# Army Builder 3.2 preview



## Underground Heretic (Aug 9, 2008)

For any of you who use AB, Lone Wolf has put up a preview on their site. Among the new features are more pre-set points limits and the ability to output lists to either an iphone or a pdf.

Edit: All AB files should still work with 3.2. The output to mobiles is in html format. Whether or not it includes homebrew codices, I don't know. I assume that it still comes with the "trial systems" and can still download the AB40k files that are being updated by users. Hope that answers your question, TKE.


----------



## TheKingElessar (Mar 31, 2009)

Does it still include homebrew codexes? Because that's illegal. And stupid.


----------



## Cato Sicarius (Feb 21, 2008)

It's not exactly illegal. The game is just a hobby. GW themselves have given us quite a bit of freedom. Apocalypse is a good example of this. In Apocalypse we're encouraged to create our own units and rules. Therefore, there is nothing stopping us from creating our own Codexes (apparently this is the right spelling for the plural of the 40K Codex; I have seen GW use it themselves). The only thing GW say is that they aren't "official", so basically they can't be used in GW stores or in official GW Tournaments.


----------



## TheKingElessar (Mar 31, 2009)

Sorry, that wasn't clear. Creating homebrew rules is fine, it's encouraged - but actually drawing to heavily on GW images means it's either GW property, or technically IP infringement - but not one they'll usually look at twice. 
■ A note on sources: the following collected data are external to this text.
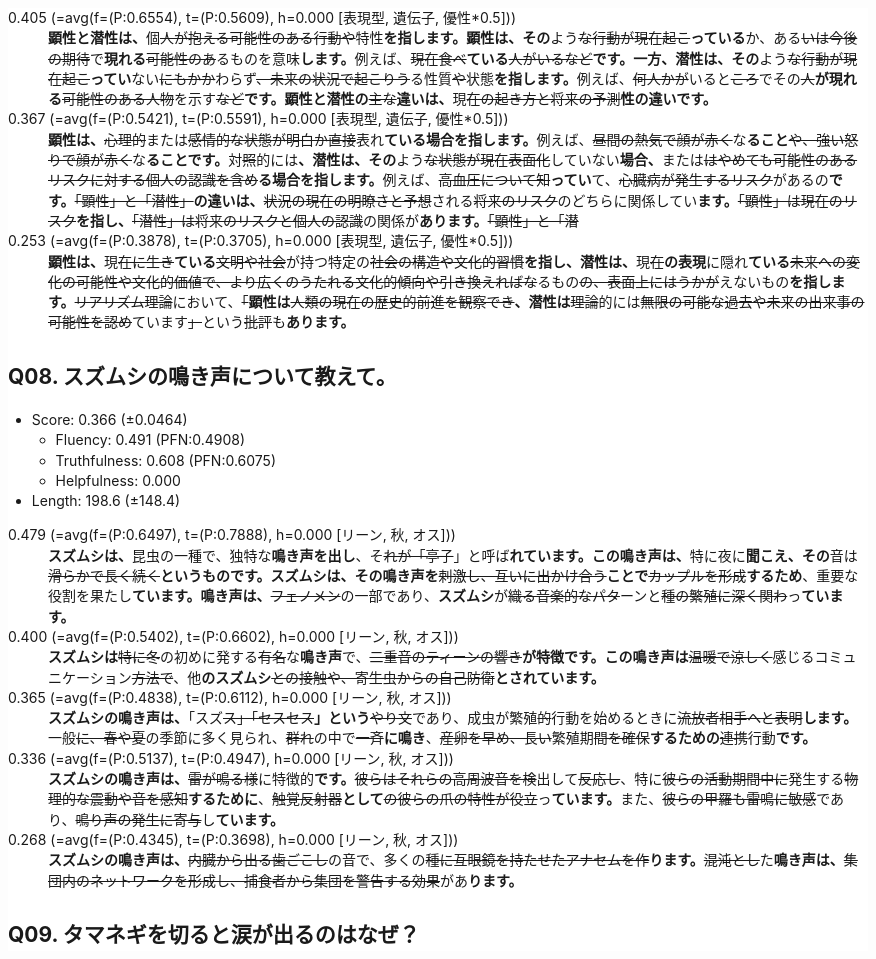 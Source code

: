 <dt>0.405 (=avg(f=(P:0.6554), t=(P:0.5609), h=0.000 [表現型, 遺伝子, 優性*0.5]))</dt>
<dd><b>顕性と潜性は、</b>個<s>人が抱える可能性のある行動や</s>特性<b>を指します。顕性は、その</b>よう<s>な行動が現在起こ</s><b>っている</b>か、ある<s>いは今後の期待</s>で<b>現れる</b><s>可能性のあ</s>るものを意味<b>します。</b>例えば、<s>現在食べ</s><b>ている</b><s>人がいるなど</s><b>です。一方、潜性は、その</b>よう<s>な行動が現在起こ</s><b>ってい</b>ない<s>にもかか</s>わらず<s>、未来の状況で起こりう</s>る性質<s>や</s>状態<b>を指します。</b>例えば、<s>何人かが</s>いると<s>ころ</s>でその<s>人</s><b>が現れる</b><s>可能性のある人物</s>を示す<s>など</s><b>です。顕性と潜性の</b><s>主な</s><b>違いは、</b>現<s>在の起き方と将来の予測</s><b>性の違いです。</b></dd>
<dt>0.367 (=avg(f=(P:0.5421), t=(P:0.5591), h=0.000 [表現型, 遺伝子, 優性*0.5]))</dt>
<dd><b>顕性は、</b><s>心理的</s>または<s>感情的な状態が明白か直接</s>表れ<b>ている場合を指します。</b>例えば、<s>昼間の熱気で顔が赤く</s>な<b>ること</b><s>や、強い怒りで顔が赤く</s>な<b>ることです。</b>対<s>照</s>的には<b>、潜性は、その</b>よう<s>な状態が現在表面化</s>していない<b>場合、</b>または<s>はやめても可能性のあるリスクに対する個人の認識を含め</s><b>る場合を指します。</b>例えば、<s>高血圧について知</s><b>ってい</b>て、<s>心臓病が発生するリスク</s>があるの<b>です。</b><s>「顕性」と「潜性」</s><b>の違いは、</b><s>状況の現在の明瞭さと予想</s>される<s>将来のリスク</s>のどちらに関係してい<b>ます。</b><s>「顕性」は現在のリスク</s><b>を指し、</b><s>「潜性」は将来のリスクと個人の認識</s>の関係が<b>あります。</b><s>「顕性」と「潜</s></dd>
<dt>0.253 (=avg(f=(P:0.3878), t=(P:0.3705), h=0.000 [表現型, 遺伝子, 優性*0.5]))</dt>
<dd><b>顕性は、</b>現<s>在に生き</s><b>ている</b><s>文明や社会</s>が持つ特定の<s>社会の構造や文化的習慣</s><b>を指し、潜性は、</b>現<s>在</s><b>の表現</b>に隠れ<b>ている</b><s>未来への変化の可能性や文化的価値で、より広くのうたれる文化的傾向や引き換えればな</s>るもの<s>の、表面上にはうかが</s>えないもの<b>を指します。</b><s>リアリズム理論</s>において、<s>「</s><b>顕性は</b><s>人類の現在の歴史的前進を観察でき</s><b>、潜性は</b><s>理論</s>的には<s>無限の可能な過去や未来の出来事の可能性を認め</s>ています<s>」</s>という<s>批評</s>も<b>あります。</b></dd>
</dl>

## <a name="Q08"></a>Q08. スズムシの鳴き声について教えて。

- Score: 0.366 (±0.0464)
  - Fluency: 0.491 (PFN:0.4908)
  - Truthfulness: 0.608 (PFN:0.6075)
  - Helpfulness: 0.000
- Length: 198.6 (±148.4)

<dl>
<dt>0.479 (=avg(f=(P:0.6497), t=(P:0.7888), h=0.000 [リーン, 秋, オス]))</dt>
<dd><b>スズムシは、</b>昆虫の一種で、独特な<b>鳴き声を出し</b>、そ<s>れが「亭子</s>」と呼ば<b>れています。この鳴き声は、</b>特に夜に<b>聞こえ、その</b>音は<s>滑らかで長く続く</s><b>というものです。スズムシは、その鳴き声を</b><s>刺激し、互いに出かけ合う</s><b>ことで</b><s>カップルを形成</s><b>するため</b>、重要な役割を果たし<b>ています。鳴き声は、</b><s>フェノメン</s>の一部であり、<b>スズムシ</b>が<s>織る音楽的なパタ</s>ーンと<s>種の繁殖に深く関わ</s>っ<b>ています。</b></dd>
<dt>0.400 (=avg(f=(P:0.5402), t=(P:0.6602), h=0.000 [リーン, 秋, オス]))</dt>
<dd><b>スズムシは</b><s>特に冬</s>の初めに発する<s>有名</s>な<b>鳴き声</b>で、<s>二重音のティーンの響き</s><b>が特徴です。この鳴き声は</b><s>温暖で涼しく</s>感じるコミュニケーション<s>方法で</s>、他<b>のスズムシ</b><s>との接触や、寄生虫からの自己防衛</s><b>とされています。</b></dd>
<dt>0.365 (=avg(f=(P:0.4838), t=(P:0.6112), h=0.000 [リーン, 秋, オス]))</dt>
<dd><b>スズムシの鳴き声は、</b>「スズ<s>ス」「セスセス</s><b>」という</b><s>やり文</s>であり、成虫が繁殖<s>的</s>行動を始めるときに<s>流放者相手へと表明</s><b>します。</b>一般<s>に、春や夏</s>の季節に多く見られ、<s>群れ</s>の中で<s>一斉</s><b>に鳴き</b>、<s>産卵を早め、長い</s>繁殖期<s>間を確保</s><b>するための</b><s>連携</s>行動<b>です。</b></dd>
<dt>0.336 (=avg(f=(P:0.5137), t=(P:0.4947), h=0.000 [リーン, 秋, オス]))</dt>
<dd><b>スズムシの鳴き声は、</b><s>雷が鳴る様</s>に特徴的<b>です。</b><s>彼らはそれらの高周波音を検</s>出して<s>反応し</s>、特に<s>彼らの活動期間中に</s>発生する<s>物理的な震動や音を感知</s><b>するために</b>、<s>触覚反射器</s><b>として</b><s>の彼らの爪の特性が役立</s>っ<b>ています。</b>また、<s>彼らの甲羅も雷鳴に敏感</s>であり、<s>鳴り声の発生に寄与</s>し<b>ています。</b></dd>
<dt>0.268 (=avg(f=(P:0.4345), t=(P:0.3698), h=0.000 [リーン, 秋, オス]))</dt>
<dd><b>スズムシの鳴き声は、</b><s>内臓から出る歯ごこし</s>の音で、多くの<s>種に互眼鏡を持たせたアナセムを作</s><b>ります。</b><s>混沌とし</s>た<b>鳴き声は、</b><s>集団内のネットワークを形成し、捕食者から集団を警告する効果</s>があ<b>ります。</b></dd>
</dl>

## <a name="Q09"></a>Q09. タマネギを切ると涙が出るのはなぜ？
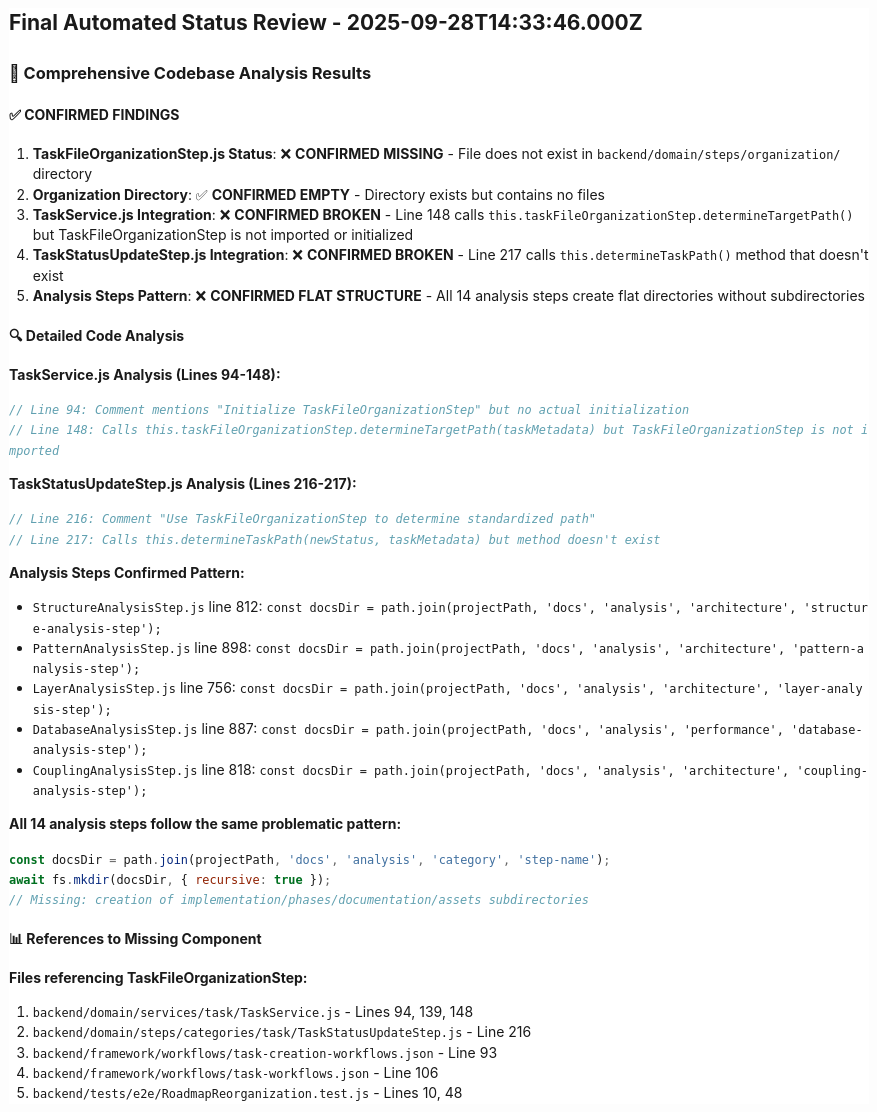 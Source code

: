 
## Final Automated Status Review - 2025-09-28T14:33:46.000Z

### 🎯 Comprehensive Codebase Analysis Results

#### ✅ CONFIRMED FINDINGS
1. **TaskFileOrganizationStep.js Status**: ❌ **CONFIRMED MISSING** - File does not exist in `backend/domain/steps/organization/` directory
2. **Organization Directory**: ✅ **CONFIRMED EMPTY** - Directory exists but contains no files
3. **TaskService.js Integration**: ❌ **CONFIRMED BROKEN** - Line 148 calls `this.taskFileOrganizationStep.determineTargetPath()` but TaskFileOrganizationStep is not imported or initialized
4. **TaskStatusUpdateStep.js Integration**: ❌ **CONFIRMED BROKEN** - Line 217 calls `this.determineTaskPath()` method that doesn't exist
5. **Analysis Steps Pattern**: ❌ **CONFIRMED FLAT STRUCTURE** - All 14 analysis steps create flat directories without subdirectories

#### 🔍 Detailed Code Analysis

**TaskService.js Analysis (Lines 94-148):**
```javascript
// Line 94: Comment mentions "Initialize TaskFileOrganizationStep" but no actual initialization
// Line 148: Calls this.taskFileOrganizationStep.determineTargetPath(taskMetadata) but TaskFileOrganizationStep is not imported
```

**TaskStatusUpdateStep.js Analysis (Lines 216-217):**
```javascript
// Line 216: Comment "Use TaskFileOrganizationStep to determine standardized path"
// Line 217: Calls this.determineTaskPath(newStatus, taskMetadata) but method doesn't exist
```

**Analysis Steps Confirmed Pattern:**
- `StructureAnalysisStep.js` line 812: `const docsDir = path.join(projectPath, 'docs', 'analysis', 'architecture', 'structure-analysis-step');`
- `PatternAnalysisStep.js` line 898: `const docsDir = path.join(projectPath, 'docs', 'analysis', 'architecture', 'pattern-analysis-step');`
- `LayerAnalysisStep.js` line 756: `const docsDir = path.join(projectPath, 'docs', 'analysis', 'architecture', 'layer-analysis-step');`
- `DatabaseAnalysisStep.js` line 887: `const docsDir = path.join(projectPath, 'docs', 'analysis', 'performance', 'database-analysis-step');`
- `CouplingAnalysisStep.js` line 818: `const docsDir = path.join(projectPath, 'docs', 'analysis', 'architecture', 'coupling-analysis-step');`

**All 14 analysis steps follow the same problematic pattern:**
```javascript
const docsDir = path.join(projectPath, 'docs', 'analysis', 'category', 'step-name');
await fs.mkdir(docsDir, { recursive: true });
// Missing: creation of implementation/phases/documentation/assets subdirectories
```

#### 📊 References to Missing Component
**Files referencing TaskFileOrganizationStep:**
1. `backend/domain/services/task/TaskService.js` - Lines 94, 139, 148
2. `backend/domain/steps/categories/task/TaskStatusUpdateStep.js` - Line 216
3. `backend/framework/workflows/task-creation-workflows.json` - Line 93
4. `backend/framework/workflows/task-workflows.json` - Line 106
5. `backend/tests/e2e/RoadmapReorganization.test.js` - Lines 10, 48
What's illegal here is packaging it in with real lists - this gives the impression of officialdom that GW hates. If you write a homebrew, however good it is, and call it official, GW will fall on you like Rick Waller (http://3.bp.blogspot.com/_ta_EPm33q...Ano/fYue7oAE6bU/s400/man-boobs-rik-waller.jpg) on a doughnut.

That's the illegality. Oh, and the fact that it claims it's BoLS property, without explicitly stating GW property isn't BoLS's. And, finally, the fact that BoLS is a money-making site. Making money from GW IP = illegal.


----------



## VictorLazarus (Mar 5, 2009)

The PDF export is quite good, will help me printing it. (printer hooked to a different computer)

MVL.


----------



## Katie Drake (Nov 28, 2007)

I wonder if they're making it any easier to create Datafiles in 3.2... it's a fucking nightmare right now.


----------



## Jezlad (Oct 14, 2006)

This has already been posted.

http://www.heresy-online.net/forums/showthread.php?t=40793


----------